Word for word, restate the lines from the top of the records below through the line with "Size of /tmp/pruned_mnist.h5 is 13121.672 KB", both included, with no pictures in the result.

Start of Data under study

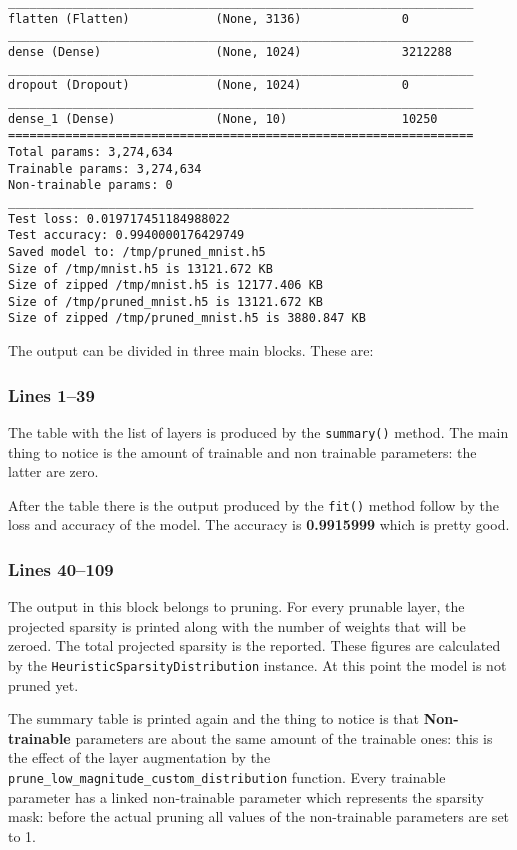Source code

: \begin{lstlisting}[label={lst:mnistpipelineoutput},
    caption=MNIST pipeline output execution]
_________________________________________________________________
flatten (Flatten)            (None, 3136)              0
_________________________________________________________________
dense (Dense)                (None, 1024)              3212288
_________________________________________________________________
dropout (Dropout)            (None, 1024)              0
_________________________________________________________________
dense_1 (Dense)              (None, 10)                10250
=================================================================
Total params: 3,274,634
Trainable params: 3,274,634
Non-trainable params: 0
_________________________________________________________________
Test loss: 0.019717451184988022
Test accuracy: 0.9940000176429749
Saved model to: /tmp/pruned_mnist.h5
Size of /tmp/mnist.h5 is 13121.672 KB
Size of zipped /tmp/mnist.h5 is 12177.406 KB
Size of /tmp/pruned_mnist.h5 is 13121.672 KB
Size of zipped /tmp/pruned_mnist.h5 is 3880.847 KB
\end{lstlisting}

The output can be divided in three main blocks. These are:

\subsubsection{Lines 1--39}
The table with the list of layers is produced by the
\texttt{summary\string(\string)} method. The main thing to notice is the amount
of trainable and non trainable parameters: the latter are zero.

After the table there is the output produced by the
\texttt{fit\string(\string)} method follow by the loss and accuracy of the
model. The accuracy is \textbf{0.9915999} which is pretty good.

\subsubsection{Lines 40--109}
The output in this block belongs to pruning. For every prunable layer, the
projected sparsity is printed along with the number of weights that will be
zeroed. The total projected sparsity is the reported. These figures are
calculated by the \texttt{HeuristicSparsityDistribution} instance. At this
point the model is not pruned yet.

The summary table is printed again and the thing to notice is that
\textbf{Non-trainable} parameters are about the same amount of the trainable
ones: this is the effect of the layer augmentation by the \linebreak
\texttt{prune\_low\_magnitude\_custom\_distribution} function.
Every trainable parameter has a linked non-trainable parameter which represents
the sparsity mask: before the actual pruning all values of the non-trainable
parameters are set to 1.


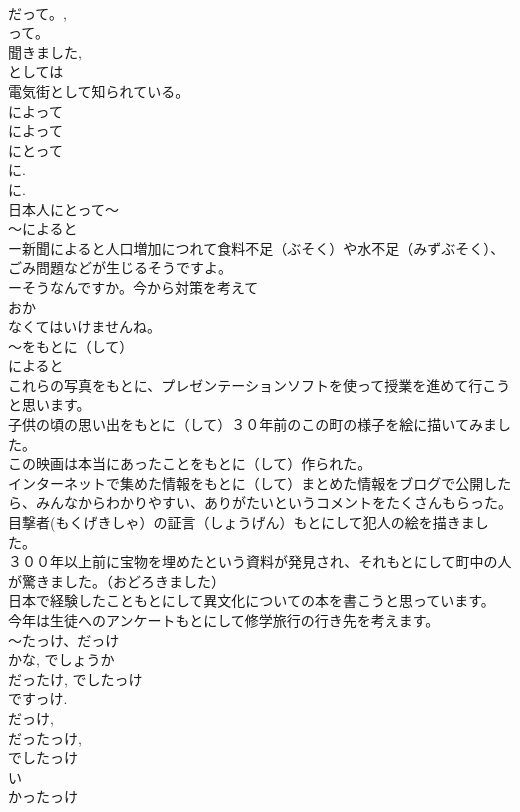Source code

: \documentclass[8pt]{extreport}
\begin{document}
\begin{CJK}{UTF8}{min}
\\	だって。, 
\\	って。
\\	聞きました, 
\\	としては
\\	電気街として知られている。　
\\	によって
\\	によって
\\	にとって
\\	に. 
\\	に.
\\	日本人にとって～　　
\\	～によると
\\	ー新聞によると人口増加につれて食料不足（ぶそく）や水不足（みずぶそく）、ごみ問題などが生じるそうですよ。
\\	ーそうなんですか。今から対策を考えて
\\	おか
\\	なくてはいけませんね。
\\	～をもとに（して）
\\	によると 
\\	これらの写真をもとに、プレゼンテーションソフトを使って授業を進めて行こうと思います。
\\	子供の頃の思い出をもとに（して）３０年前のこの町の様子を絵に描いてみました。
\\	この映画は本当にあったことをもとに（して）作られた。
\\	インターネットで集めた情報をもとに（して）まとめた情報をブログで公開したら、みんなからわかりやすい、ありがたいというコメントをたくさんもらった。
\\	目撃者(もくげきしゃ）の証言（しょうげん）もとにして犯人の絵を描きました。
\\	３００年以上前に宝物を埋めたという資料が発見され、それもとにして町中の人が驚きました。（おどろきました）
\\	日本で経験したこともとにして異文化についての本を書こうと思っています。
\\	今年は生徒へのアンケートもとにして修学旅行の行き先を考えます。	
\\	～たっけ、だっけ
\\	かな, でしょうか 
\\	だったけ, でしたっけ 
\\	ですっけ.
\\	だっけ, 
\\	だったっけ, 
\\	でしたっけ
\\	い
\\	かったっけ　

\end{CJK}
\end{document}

End of Data under study

▸ Answer to the problem
Source code

: \begin{lstlisting}[label={lst:mnistpipelineoutput},
    caption=MNIST pipeline output execution]
_________________________________________________________________
flatten (Flatten)            (None, 3136)              0
_________________________________________________________________
dense (Dense)                (None, 1024)              3212288
_________________________________________________________________
dropout (Dropout)            (None, 1024)              0
_________________________________________________________________
dense_1 (Dense)              (None, 10)                10250
=================================================================
Total params: 3,274,634
Trainable params: 3,274,634
Non-trainable params: 0
_________________________________________________________________
Test loss: 0.019717451184988022
Test accuracy: 0.9940000176429749
Saved model to: /tmp/pruned_mnist.h5
Size of /tmp/mnist.h5 is 13121.672 KB
Size of zipped /tmp/mnist.h5 is 12177.406 KB
Size of /tmp/pruned_mnist.h5 is 13121.672 KB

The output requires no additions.